═════ Dataset extract ═════
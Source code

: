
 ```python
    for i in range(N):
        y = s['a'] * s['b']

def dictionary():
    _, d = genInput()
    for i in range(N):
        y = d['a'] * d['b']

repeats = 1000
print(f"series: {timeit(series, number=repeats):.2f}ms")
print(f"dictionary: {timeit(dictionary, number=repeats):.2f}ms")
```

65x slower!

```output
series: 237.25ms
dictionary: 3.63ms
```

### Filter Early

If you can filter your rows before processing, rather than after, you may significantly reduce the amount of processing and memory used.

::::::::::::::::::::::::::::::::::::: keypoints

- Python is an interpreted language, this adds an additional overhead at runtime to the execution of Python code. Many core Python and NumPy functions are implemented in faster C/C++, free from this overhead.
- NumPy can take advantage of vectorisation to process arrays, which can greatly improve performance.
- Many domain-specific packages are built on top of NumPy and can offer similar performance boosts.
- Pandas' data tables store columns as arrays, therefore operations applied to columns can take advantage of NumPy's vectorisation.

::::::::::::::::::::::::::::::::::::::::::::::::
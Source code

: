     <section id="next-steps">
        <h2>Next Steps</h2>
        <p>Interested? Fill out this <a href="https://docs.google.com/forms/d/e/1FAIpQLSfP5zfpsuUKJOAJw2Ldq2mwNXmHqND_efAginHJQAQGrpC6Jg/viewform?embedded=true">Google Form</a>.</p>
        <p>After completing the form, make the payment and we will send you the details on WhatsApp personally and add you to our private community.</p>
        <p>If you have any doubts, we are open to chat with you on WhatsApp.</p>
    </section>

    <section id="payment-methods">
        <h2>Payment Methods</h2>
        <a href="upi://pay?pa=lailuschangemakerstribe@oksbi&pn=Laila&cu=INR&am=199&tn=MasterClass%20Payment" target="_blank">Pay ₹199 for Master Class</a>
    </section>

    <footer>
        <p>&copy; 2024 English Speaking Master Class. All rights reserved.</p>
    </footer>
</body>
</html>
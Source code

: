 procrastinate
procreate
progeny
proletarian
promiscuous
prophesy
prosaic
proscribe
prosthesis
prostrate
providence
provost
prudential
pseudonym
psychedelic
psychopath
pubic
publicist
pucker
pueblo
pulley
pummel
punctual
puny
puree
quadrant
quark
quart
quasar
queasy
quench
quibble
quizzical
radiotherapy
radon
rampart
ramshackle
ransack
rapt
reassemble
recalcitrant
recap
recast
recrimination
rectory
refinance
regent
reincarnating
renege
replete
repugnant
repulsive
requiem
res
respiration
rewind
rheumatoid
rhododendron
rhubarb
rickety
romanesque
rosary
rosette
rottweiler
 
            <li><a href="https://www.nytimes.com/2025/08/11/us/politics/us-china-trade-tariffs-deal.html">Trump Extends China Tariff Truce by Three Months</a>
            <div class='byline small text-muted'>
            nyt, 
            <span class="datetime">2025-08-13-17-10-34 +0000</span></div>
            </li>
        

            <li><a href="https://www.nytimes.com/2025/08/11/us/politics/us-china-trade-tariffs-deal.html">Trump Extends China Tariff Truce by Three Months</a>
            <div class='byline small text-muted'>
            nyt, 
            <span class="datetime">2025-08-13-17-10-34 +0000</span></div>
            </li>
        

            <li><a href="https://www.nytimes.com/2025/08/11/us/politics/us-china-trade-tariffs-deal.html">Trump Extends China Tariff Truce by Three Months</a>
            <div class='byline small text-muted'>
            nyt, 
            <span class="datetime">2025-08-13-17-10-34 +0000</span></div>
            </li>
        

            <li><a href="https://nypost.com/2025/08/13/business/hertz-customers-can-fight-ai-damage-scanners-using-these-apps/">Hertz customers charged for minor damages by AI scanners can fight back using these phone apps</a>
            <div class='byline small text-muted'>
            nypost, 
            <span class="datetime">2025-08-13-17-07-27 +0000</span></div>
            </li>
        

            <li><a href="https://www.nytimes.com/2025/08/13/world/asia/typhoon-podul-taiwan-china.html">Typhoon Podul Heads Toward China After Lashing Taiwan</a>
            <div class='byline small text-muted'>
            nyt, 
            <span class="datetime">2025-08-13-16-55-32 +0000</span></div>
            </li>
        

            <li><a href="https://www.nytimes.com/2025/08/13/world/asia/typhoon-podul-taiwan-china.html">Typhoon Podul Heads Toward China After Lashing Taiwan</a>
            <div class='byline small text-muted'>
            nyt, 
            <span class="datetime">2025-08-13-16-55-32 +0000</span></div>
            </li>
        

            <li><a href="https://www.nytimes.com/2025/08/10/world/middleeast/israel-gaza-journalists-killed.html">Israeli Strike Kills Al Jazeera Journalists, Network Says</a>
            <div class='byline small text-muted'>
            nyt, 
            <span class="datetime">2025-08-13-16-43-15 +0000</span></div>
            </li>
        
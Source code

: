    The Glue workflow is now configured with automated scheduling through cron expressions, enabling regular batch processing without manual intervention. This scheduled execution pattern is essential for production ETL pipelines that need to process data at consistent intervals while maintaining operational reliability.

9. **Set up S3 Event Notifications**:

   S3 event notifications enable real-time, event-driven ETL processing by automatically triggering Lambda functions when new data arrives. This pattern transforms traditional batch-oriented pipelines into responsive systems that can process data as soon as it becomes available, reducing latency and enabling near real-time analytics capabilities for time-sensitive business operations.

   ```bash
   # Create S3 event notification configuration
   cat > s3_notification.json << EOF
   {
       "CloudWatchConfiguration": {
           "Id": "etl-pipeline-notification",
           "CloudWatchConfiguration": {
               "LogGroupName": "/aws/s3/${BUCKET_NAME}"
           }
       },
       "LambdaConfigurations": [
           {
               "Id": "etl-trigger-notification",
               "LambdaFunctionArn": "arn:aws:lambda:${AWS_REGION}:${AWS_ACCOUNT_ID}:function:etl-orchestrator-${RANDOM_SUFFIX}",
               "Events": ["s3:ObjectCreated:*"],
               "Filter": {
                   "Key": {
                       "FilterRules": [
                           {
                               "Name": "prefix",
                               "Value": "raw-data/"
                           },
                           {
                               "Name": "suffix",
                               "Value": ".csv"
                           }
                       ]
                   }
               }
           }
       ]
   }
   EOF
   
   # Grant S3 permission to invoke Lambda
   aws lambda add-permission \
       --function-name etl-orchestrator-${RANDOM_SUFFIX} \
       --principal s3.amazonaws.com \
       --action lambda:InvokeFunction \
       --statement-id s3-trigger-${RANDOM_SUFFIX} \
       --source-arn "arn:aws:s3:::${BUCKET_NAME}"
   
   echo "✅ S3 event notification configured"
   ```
═════
▸ **Brief**
From the data, collect all lines where the string "section" appears.

▸ **Answer for the task**
:     <section id="next-steps">
    </section>
    <section id="payment-methods">
    </section>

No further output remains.